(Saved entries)
------------------------------------------------
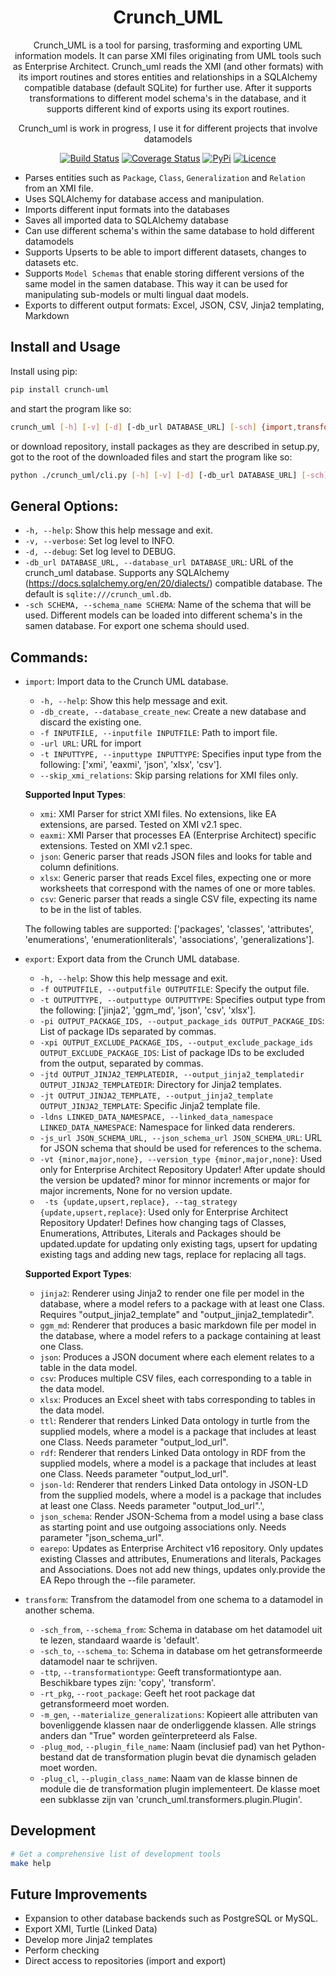 <div align="center">

# Crunch_UML

Crunch_UML is a tool for parsing, trasforming and exporting UML information models. It can parse XMI files originating from UML tools such as Enterprise Architect. Crunch_uml reads the XMI (and other formats) with its import routines and stores entities and relationships in a SQLAlchemy compatible database (default SQLite) for further use. After it supports transformations to different model schema's in the database, and it supports different kind of exports using its export routines.

Crunch_uml is work in progress, I use it for different projects that involve datamodels 

[![Build Status](https://github.com/brienen/crunch_uml/workflows/build/badge.svg)](https://github.com/brienen/crunch_uml/actions)
[![Coverage Status](https://coveralls.io/repos/github/brienen/crunch_uml/badge.svg?branch=main)](https://coveralls.io/github/brienen/crunch_uml?branch=main)
[![PyPi](https://img.shields.io/pypi/v/crunch_uml)](https://pypi.org/project/crunch_uml)
[![Licence](https://img.shields.io/badge/license-MIT-blue)](LICENSE)

</div>

- Parses entities such as `Package`, `Class`, `Generalization` and `Relation` from an XMI file.
- Uses SQLAlchemy for database access and manipulation.
- Imports different input formats into the databases
- Saves all imported data to SQLAlchemy database
- Can use different schema's within the same database to hold different datamodels
- Supports Upserts to be able to import different datasets, changes to datasets etc.  
- Supports `Model Schemas` that enable storing different versions of the same model in the samen database. This way it can be used for manipulating sub-models or multi lingual daat models.
- Exports to different output formats: Excel, JSON, CSV, Jinja2 templating, Markdown

## Install and Usage

Install using pip:

```bash
pip install crunch-uml
```

and start the program like so:

```bash
crunch_uml [-h] [-v] [-d] [-db_url DATABASE_URL] [-sch] {import,transform,export} ...
```

or download repository, install packages as they are described in setup.py, got to the root of the downloaded files and start the program like so:  

```bash
python ./crunch_uml/cli.py [-h] [-v] [-d] [-db_url DATABASE_URL] [-sch] {import,transform,export} ...
```

## General Options:

- `-h, --help`: Show this help message and exit.
- `-v, --verbose`: Set log level to INFO.
- `-d, --debug`: Set log level to DEBUG.
- `-db_url DATABASE_URL, --database_url DATABASE_URL`: URL of the crunch_uml database. Supports any SQLAlchemy (https://docs.sqlalchemy.org/en/20/dialects/) compatible database. The default is `sqlite:///crunch_uml.db`.
- `-sch SCHEMA, --schema_name SCHEMA`: Name of the schema that will be used. Different models can be loaded into different schema's in the samen database. For export one schema should used.

## Commands:

- `import`: Import data to the Crunch UML database.
  - `-h, --help`: Show this help message and exit.
  - `-db_create, --database_create_new`: Create a new database and discard the existing one.
  - `-f INPUTFILE, --inputfile INPUTFILE`: Path to import file.
  - `-url URL`: URL for import
  - `-t INPUTTYPE, --inputtype INPUTTYPE`: Specifies input type from the following: ['xmi', 'eaxmi', 'json', 'xlsx', 'csv'].
  - `--skip_xmi_relations`: Skip parsing relations for XMI files only.
  
  **Supported Input Types**:
    - `xmi`: XMI Parser for strict XMI files. No extensions, like EA extensions, are parsed. Tested on XMI v2.1 spec.
    - `eaxmi`: XMI Parser that processes EA (Enterprise Architect) specific extensions. Tested on XMI v2.1 spec.
    - `json`: Generic parser that reads JSON files and looks for table and column definitions.
    - `xlsx`: Generic parser that reads Excel files, expecting one or more worksheets that correspond with the names of one or more tables.
    - `csv`: Generic parser that reads a single CSV file, expecting its name to be in the list of tables.
  
  The following tables are supported: ['packages', 'classes', 'attributes', 'enumerations', 'enumerationliterals', 'associations', 'generalizations'].

- `export`: Export data from the Crunch UML database.
  - `-h, --help`: Show this help message and exit.
  - `-f OUTPUTFILE, --outputfile OUTPUTFILE`: Specify the output file.
  - `-t OUTPUTTYPE, --outputtype OUTPUTTYPE`: Specifies output type from the following: ['jinja2', 'ggm_md', 'json', 'csv', 'xlsx'].
  - `-pi OUTPUT_PACKAGE_IDS, --output_package_ids OUTPUT_PACKAGE_IDS`: List of package IDs separated by commas.
  - `-xpi OUTPUT_EXCLUDE_PACKAGE_IDS, --output_exclude_package_ids OUTPUT_EXCLUDE_PACKAGE_IDS`: List of package IDs to be excluded from the output, separated by commas.
  - `-jtd OUTPUT_JINJA2_TEMPLATEDIR, --output_jinja2_templatedir OUTPUT_JINJA2_TEMPLATEDIR`: Directory for Jinja2 templates.
  - `-jt OUTPUT_JINJA2_TEMPLATE, --output_jinja2_template OUTPUT_JINJA2_TEMPLATE`: Specific Jinja2 template file.
  - `-ldns LINKED_DATA_NAMESPACE, --linked_data_namespace LINKED_DATA_NAMESPACE`: Namespace for linked data renderers.
  - `-js_url JSON_SCHEMA_URL, --json_schema_url JSON_SCHEMA_URL`: URL for JSON schema that should be used for references to the schema.
  - `-vt {minor,major,none}, --version_type {minor,major,none}`: Used only for Enterprise Architect Repository Updater! After update should the version be updated? minor for minnor increments or major for major increments, None for no version update.
  - ` -ts {update,upsert,replace}, --tag_strategy {update,upsert,replace}`: Used only for Enterprise Architect Repository Updater! Defines how changing tags of Classes, Enumerations, Attributes, Literals and Packages should be updated.update for updating only existing tags, upsert for updating existing tags and adding new tags, replace for replacing all tags.
 
  **Supported Export Types**:
    - `jinja2`: Renderer using Jinja2 to render one file per model in the database, where a model refers to a package with at least one Class. Requires "output_jinja2_template" and "output_jinja2_templatedir".
    - `ggm_md`: Renderer that produces a basic markdown file per model in the database, where a model refers to a package containing at least one Class.
    - `json`: Produces a JSON document where each element relates to a table in the data model.
    - `csv`: Produces multiple CSV files, each corresponding to a table in the data model.
    - `xlsx`: Produces an Excel sheet with tabs corresponding to tables in the data model.
    - `ttl`: Renderer that renders Linked Data ontology in turtle from the supplied models, where a model is a package that includes at least one Class. Needs parameter "output_lod_url".
    - `rdf`: Renderer that renders Linked Data ontology in RDF from the supplied models, where a model is a package that includes at least one Class.  Needs parameter "output_lod_url".
    - `json-ld`: Renderer that renders Linked Data ontology in JSON-LD from the supplied models, where a model is a package that includes at least one Class. Needs parameter "output_lod_url".',
    - `json_schema`: Render JSON-Schema from a model using a base class as starting point and use outgoing associations only. Needs parameter "json_schema_url".  
    - `earepo`: Updates as Enterprise Architect v16 repository. Only updates existing Classes and attributes, Enumerations and literals, Packages and Associations. Does not add new things, updates only.provide the EA Repo through the --file parameter.

- `transform`: Transfrom the datamodel from one schema to a datamodel in another schema.
  - `-sch_from`, `--schema_from`: Schema in database om het datamodel uit te lezen, standaard waarde is 'default'.
  - `-sch_to`, `--schema_to`: Schema in database om het getransformeerde datamodel naar te schrijven.
  - `-ttp`, `--transformationtype`: Geeft transformationtype aan. Beschikbare types zijn: 'copy', 'transform'.
  - `-rt_pkg`, `--root_package`: Geeft het root package dat getransformeerd moet worden.
  - `-m_gen`, `--materialize_generalizations`: Kopieert alle attributen van bovenliggende klassen naar de onderliggende klassen. Alle strings anders dan "True" worden geïnterpreteerd als False.
  - `-plug_mod`, `--plugin_file_name`: Naam (inclusief pad) van het Python-bestand dat de transformation plugin bevat die dynamisch geladen moet worden.
  - `-plug_cl`, `--plugin_class_name`: Naam van de klasse binnen de module die de transformation plugin implementeert. De klasse moet een subklasse zijn van 'crunch_uml.transformers.plugin.Plugin'.

## Development

```bash
# Get a comprehensive list of development tools
make help
```

## Future Improvements

- Expansion to other database backends such as PostgreSQL or MySQL.
- Export XMI, Turtle (Linked Data)
- Develop more Jinja2 templates
- Perform checking
- Direct access to repositories (import and export)
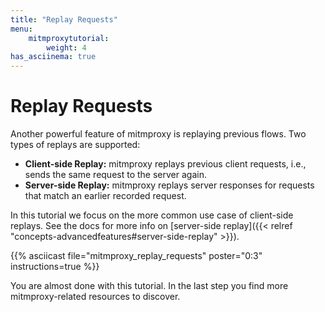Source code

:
 ```yaml
---
title: "Replay Requests"
menu:
    mitmproxytutorial:
        weight: 4
has_asciinema: true
---
```


# Replay Requests

Another powerful feature of mitmproxy is replaying previous flows.
Two types of replays are supported:

* **Client-side Replay:** mitmproxy replays previous client requests, i.e., sends the same request to the server again.
* **Server-side Replay:** mitmproxy replays server responses for requests that match an earlier recorded request.

In this tutorial we focus on the more common use case of client-side replays.
See the docs for more info on [server-side replay]({{< relref "concepts-advancedfeatures#server-side-replay" >}}).

{{% asciicast file="mitmproxy_replay_requests" poster="0:3" instructions=true %}}

You are almost done with this tutorial. In the last step you find more mitmproxy-related resources to discover.
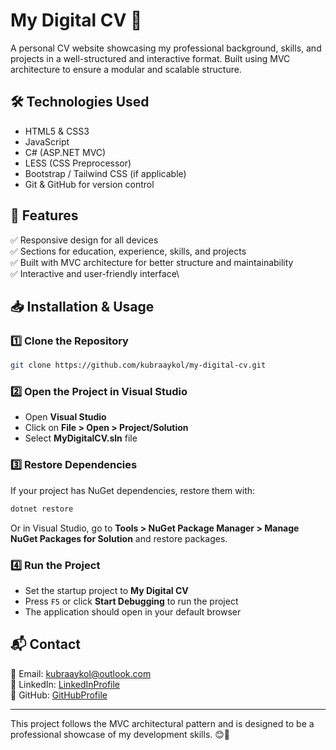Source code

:# My Digital CV 🚀

A personal CV website showcasing my professional background, skills, and projects in a well-structured and interactive format. Built using MVC architecture to ensure a modular and scalable structure.

## 🛠️ Technologies Used

- HTML5 & CSS3
- JavaScript
- C# (ASP.NET MVC)
- LESS (CSS Preprocessor)
- Bootstrap / Tailwind CSS (if applicable)
- Git & GitHub for version control

## 📌 Features

✅ Responsive design for all devices\
✅ Sections for education, experience, skills, and projects\
✅ Built with MVC architecture for better structure and maintainability\
✅ Interactive and user-friendly interface\

## 📥 Installation & Usage

### **1️⃣ Clone the Repository**
```bash
git clone https://github.com/kubraaykol/my-digital-cv.git
```

### **2️⃣ Open the Project in Visual Studio**
- Open **Visual Studio**
- Click on **File > Open > Project/Solution**
- Select **MyDigitalCV.sln** file

### **3️⃣ Restore Dependencies**
If your project has NuGet dependencies, restore them with:
```bash
dotnet restore
```
Or in Visual Studio, go to **Tools > NuGet Package Manager > Manage NuGet Packages for Solution** and restore packages.

### **4️⃣ Run the Project**
- Set the startup project to **My Digital CV**
- Press `F5` or click **Start Debugging** to run the project
- The application should open in your default browser

## 📬 Contact
📧 Email: kubraaykol@outlook.com  
🔗 LinkedIn: [LinkedInProfile](https://linkedin.com/in/kubraaykol)  
🐙 GitHub: [GitHubProfile](https://github.com/kubraaykol)  

---
This project follows the MVC architectural pattern and is designed to be a professional showcase of my development skills. 😊🚀


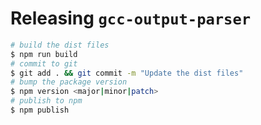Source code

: # Releasing `gcc-output-parser`

```bash
# build the dist files
$ npm run build
# commit to git
$ git add . && git commit -m "Update the dist files"
# bump the package version
$ npm version <major|minor|patch>
# publish to npm
$ npm publish
```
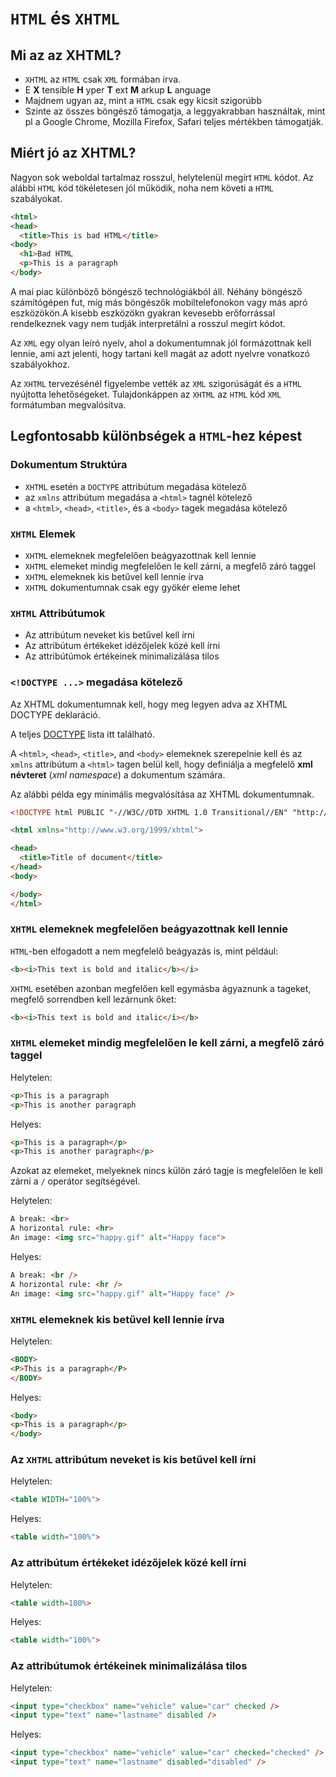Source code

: # ```HTML``` és ```XHTML```


## Mi az az XHTML?

* ```XHTML``` az ```HTML``` csak ```XML``` formában írva.
* E __X__ tensible __H__ yper __T__ ext __M__ arkup __L__ anguage
* Majdnem ugyan az, mint a ```HTML``` csak egy kicsit szigorúbb
* Szinte az összes böngésző támogatja, a leggyakrabban használtak, mint pl a Google Chrome, Mozilla Firefox, Safari teljes mértékben támogatják.


## Miért jó az XHTML?

Nagyon sok weboldal tartalmaz rosszul, helytelenül megírt ```HTML``` kódot. Az alábbi ```HTML``` kód tökéletesen jól működik, noha nem követi a ```HTML``` szabályokat.

```html
<html>
<head>
  <title>This is bad HTML</title>
<body>
  <h1>Bad HTML
  <p>This is a paragraph
</body>
```

A mai piac különböző böngésző technológiákból áll. Néhány böngésző számítógépen fut, míg más böngészők mobiltelefonokon vagy más apró eszközökön.A kisebb eszközökn gyakran kevesebb erőforrással rendelkeznek vagy nem tudják interpretálni a rosszul megírt kódot.

Az ```XML``` egy olyan leíró nyelv, ahol a dokumentumnak jól formázottnak kell lennie, ami azt jelenti, hogy tartani kell magát az adott nyelvre vonatkozó szabályokhoz.

Az ```XHTML``` tervezésénél figyelembe vették az ```XML``` szigorúságát és a ```HTML``` nyújtotta lehetőségeket. Tulajdonkáppen az ```XHTML``` az ```HTML``` kód ```XML``` formátumban megvalósítva.


## Legfontosabb különbségek a ```HTML```-hez képest


### Dokumentum Struktúra


* ```XHTML``` esetén a ```DOCTYPE``` attribútum megadása kötelező
* az ```xmlns``` attribútum megadása a ```<html>``` tagnél kötelező
* a ```<html>```, ```<head>```, ```<title>```, és a  ```<body>``` tagek megadása kötelező


### ```XHTML``` Elemek


* ```XHTML``` elemeknek megfelelően beágyazottnak kell lennie
* ```XHTML``` elemeket mindig megfelelően le kell zárni, a megfelő záró taggel
* ```XHTML``` elemeknek kis betűvel kell lennie írva
* ```XHTML``` dokumentumnak csak egy gyökér eleme lehet


### ```XHTML``` Attribútumok


* Az attribútum neveket kis betűvel kell írni
* Az attribútum értékeket idézőjelek közé kell írni
* Az attribútúmok értékeinek minimalizálása tilos


### ```<!DOCTYPE ...>``` megadása kötelező


Az XHTML dokumentumnak kell, hogy meg legyen adva az XHTML DOCTYPE deklaráció.

A teljes [DOCTYPE](https://www.w3schools.com/tags/tag_doctype.asp) lista itt található.

A ```<html>```, ```<head>```, ```<title>```, and ```<body>``` elemeknek szerepelnie kell és az ```xmlns``` attribútum a ```<html>``` tagen belül kell, hogy definiálja a megfelelő __xml névteret__ (_xml namespace_) a dokumentum számára.

Az alábbi példa egy minimális megvalósítása az XHTML dokumentumnak.

```html
<!DOCTYPE html PUBLIC "-//W3C//DTD XHTML 1.0 Transitional//EN" "http://www.w3.org/TR/xhtml1/DTD/xhtml1-transitional.dtd">

<html xmlns="http://www.w3.org/1999/xhtml">

<head>
  <title>Title of document</title>
</head>
<body>

</body>
</html>
```


### ```XHTML``` elemeknek megfelelően beágyazottnak kell lennie


```HTML```-ben elfogadott a nem megfelelő beágyazás is, mint például:

```html
<b><i>This text is bold and italic</b></i>
```

```XHTML``` esetében azonban megfelően kell egymásba ágyaznunk a tageket, megfelő sorrendben kell lezárnunk őket:

```html
<b><i>This text is bold and italic</i></b>
```


### ```XHTML``` elemeket mindig megfelelően le kell zárni, a megfelő záró taggel


Helytelen:

```html
<p>This is a paragraph
<p>This is another paragraph
```

Helyes:

```html
<p>This is a paragraph</p>
<p>This is another paragraph</p>
```

Azokat az elemeket, melyeknek nincs külön záró tagje is megfelelően le kell zárni a ```/``` operátor segítségével.

Helytelen:

```html
A break: <br>
A horizontal rule: <hr>
An image: <img src="happy.gif" alt="Happy face">
```

Helyes:

```html
A break: <br />
A horizontal rule: <hr />
An image: <img src="happy.gif" alt="Happy face" />
```


### ```XHTML``` elemeknek kis betűvel kell lennie írva


Helytelen:

```html
<BODY>
<P>This is a paragraph</P>
</BODY>
```

Helyes:

```html
<body>
<p>This is a paragraph</p>
</body>
```

### Az ```XHTML``` attribútum neveket is kis betűvel kell írni

Helytelen:

```html
<table WIDTH="100%">
```

Helyes:

```html
<table width="100%">
```


### Az attribútum értékeket idézőjelek közé kell írni


Helytelen:

```html
<table width=100%>
```

Helyes:

```html
<table width="100%">
```


### Az attribútumok értékeinek minimalizálása tilos


Helytelen:

```html
<input type="checkbox" name="vehicle" value="car" checked />
<input type="text" name="lastname" disabled />
```

Helyes:

```html
<input type="checkbox" name="vehicle" value="car" checked="checked" />
<input type="text" name="lastname" disabled="disabled" />
```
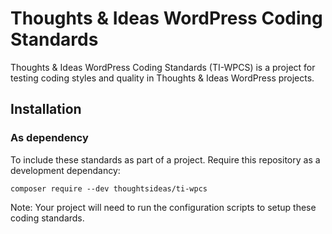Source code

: # Thoughts & Ideas WordPress Coding Standards

Thoughts & Ideas WordPress Coding Standards (TI-WPCS) is a project for testing coding styles and quality in Thoughts & Ideas WordPress projects.

## Installation

### As dependency

To include these standards as part of a project. Require this repository as a development dependancy:

```
composer require --dev thoughtsideas/ti-wpcs
```

Note: Your project will need to run the configuration scripts to setup these coding standards.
------------------------------------------------
**EXERCISE:** Each line from the first line of the entries through the line containing "- Saves all" should be duplicated word for word, and nothing more; the pictures stay out.

**ANSWER TO THIS PROBLEM:**
 <div align="center">

# Crunch_UML

Crunch_UML is a tool for parsing, trasforming and exporting UML information models. It can parse XMI files originating from UML tools such as Enterprise Architect. Crunch_uml reads the XMI (and other formats) with its import routines and stores entities and relationships in a SQLAlchemy compatible database (default SQLite) for further use. After it supports transformations to different model schema's in the database, and it supports different kind of exports using its export routines.

Crunch_uml is work in progress, I use it for different projects that involve datamodels 

[![Build Status](https://github.com/brienen/crunch_uml/workflows/build/badge.svg)](https://github.com/brienen/crunch_uml/actions)
[![Coverage Status](https://coveralls.io/repos/github/brienen/crunch_uml/badge.svg?branch=main)](https://coveralls.io/github/brienen/crunch_uml?branch=main)
[![PyPi](https://img.shields.io/pypi/v/crunch_uml)](https://pypi.org/project/crunch_uml)
[![Licence](https://img.shields.io/badge/license-MIT-blue)](LICENSE)

</div>

- Parses entities such as `Package`, `Class`, `Generalization` and `Relation` from an XMI file.
- Uses SQLAlchemy for database access and manipulation.
- Imports different input formats into the databases
- Saves all imported data to SQLAlchemy database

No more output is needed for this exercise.